- **Brief**
Only lines holding "index" are needed; copy each of them from the data below.
Start of Data provided
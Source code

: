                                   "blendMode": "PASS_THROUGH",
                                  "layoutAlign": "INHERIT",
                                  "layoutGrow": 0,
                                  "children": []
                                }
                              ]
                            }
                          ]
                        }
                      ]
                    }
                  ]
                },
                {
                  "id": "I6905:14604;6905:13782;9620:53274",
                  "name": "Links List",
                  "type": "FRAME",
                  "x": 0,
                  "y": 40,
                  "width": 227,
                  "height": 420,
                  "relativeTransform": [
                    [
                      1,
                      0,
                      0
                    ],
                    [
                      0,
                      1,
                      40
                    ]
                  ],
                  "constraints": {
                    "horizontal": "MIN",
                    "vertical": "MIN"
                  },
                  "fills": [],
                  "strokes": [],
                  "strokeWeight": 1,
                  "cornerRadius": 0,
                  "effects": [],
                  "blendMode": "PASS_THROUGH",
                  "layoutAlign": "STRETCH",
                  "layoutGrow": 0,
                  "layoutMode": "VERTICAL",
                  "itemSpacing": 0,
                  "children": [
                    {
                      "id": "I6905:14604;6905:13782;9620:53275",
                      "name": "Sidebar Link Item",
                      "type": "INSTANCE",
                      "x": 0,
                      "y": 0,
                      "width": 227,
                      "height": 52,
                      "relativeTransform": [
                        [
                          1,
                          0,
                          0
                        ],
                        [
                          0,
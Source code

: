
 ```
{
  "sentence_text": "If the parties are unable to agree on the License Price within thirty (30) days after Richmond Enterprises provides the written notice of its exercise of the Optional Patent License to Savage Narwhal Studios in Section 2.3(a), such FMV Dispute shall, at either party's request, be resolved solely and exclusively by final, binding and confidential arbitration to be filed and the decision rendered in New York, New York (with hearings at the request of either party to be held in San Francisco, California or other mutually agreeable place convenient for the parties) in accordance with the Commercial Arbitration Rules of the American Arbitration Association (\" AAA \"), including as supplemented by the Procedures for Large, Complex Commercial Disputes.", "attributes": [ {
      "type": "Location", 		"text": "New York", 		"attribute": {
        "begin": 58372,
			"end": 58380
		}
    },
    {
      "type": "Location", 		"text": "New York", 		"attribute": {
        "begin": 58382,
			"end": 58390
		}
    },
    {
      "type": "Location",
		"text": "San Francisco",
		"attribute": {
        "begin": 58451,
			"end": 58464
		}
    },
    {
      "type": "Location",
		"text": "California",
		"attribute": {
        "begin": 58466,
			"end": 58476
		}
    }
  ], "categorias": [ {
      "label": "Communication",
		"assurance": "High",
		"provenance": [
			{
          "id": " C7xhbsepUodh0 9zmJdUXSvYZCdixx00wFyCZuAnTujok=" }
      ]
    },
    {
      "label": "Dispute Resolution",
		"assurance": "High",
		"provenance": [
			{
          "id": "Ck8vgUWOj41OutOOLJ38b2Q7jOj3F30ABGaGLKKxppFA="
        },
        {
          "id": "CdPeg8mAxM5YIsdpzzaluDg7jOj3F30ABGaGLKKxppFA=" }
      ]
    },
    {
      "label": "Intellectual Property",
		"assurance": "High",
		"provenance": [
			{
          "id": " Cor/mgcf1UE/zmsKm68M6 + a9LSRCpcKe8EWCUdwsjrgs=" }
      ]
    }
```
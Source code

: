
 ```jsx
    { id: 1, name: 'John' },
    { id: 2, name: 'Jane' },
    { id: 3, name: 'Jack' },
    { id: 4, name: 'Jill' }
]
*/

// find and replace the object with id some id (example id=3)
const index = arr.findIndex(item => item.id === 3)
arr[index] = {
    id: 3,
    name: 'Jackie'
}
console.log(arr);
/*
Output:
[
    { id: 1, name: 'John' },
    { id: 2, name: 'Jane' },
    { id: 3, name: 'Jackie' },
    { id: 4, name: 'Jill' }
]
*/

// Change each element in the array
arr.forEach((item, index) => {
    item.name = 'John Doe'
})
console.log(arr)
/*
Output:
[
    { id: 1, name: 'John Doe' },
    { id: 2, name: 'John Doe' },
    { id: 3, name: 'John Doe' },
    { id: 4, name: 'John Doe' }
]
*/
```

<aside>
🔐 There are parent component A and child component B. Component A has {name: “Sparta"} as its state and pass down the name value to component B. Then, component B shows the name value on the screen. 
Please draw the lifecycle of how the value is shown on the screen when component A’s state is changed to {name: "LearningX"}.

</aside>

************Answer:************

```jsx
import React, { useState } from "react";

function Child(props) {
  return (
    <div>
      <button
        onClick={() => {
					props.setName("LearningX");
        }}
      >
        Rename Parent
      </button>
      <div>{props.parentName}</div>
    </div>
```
End of Data provided
- **Answer below**
const index = arr.findIndex(item => item.id === 3)
arr[index] = {
arr.forEach((item, index) => {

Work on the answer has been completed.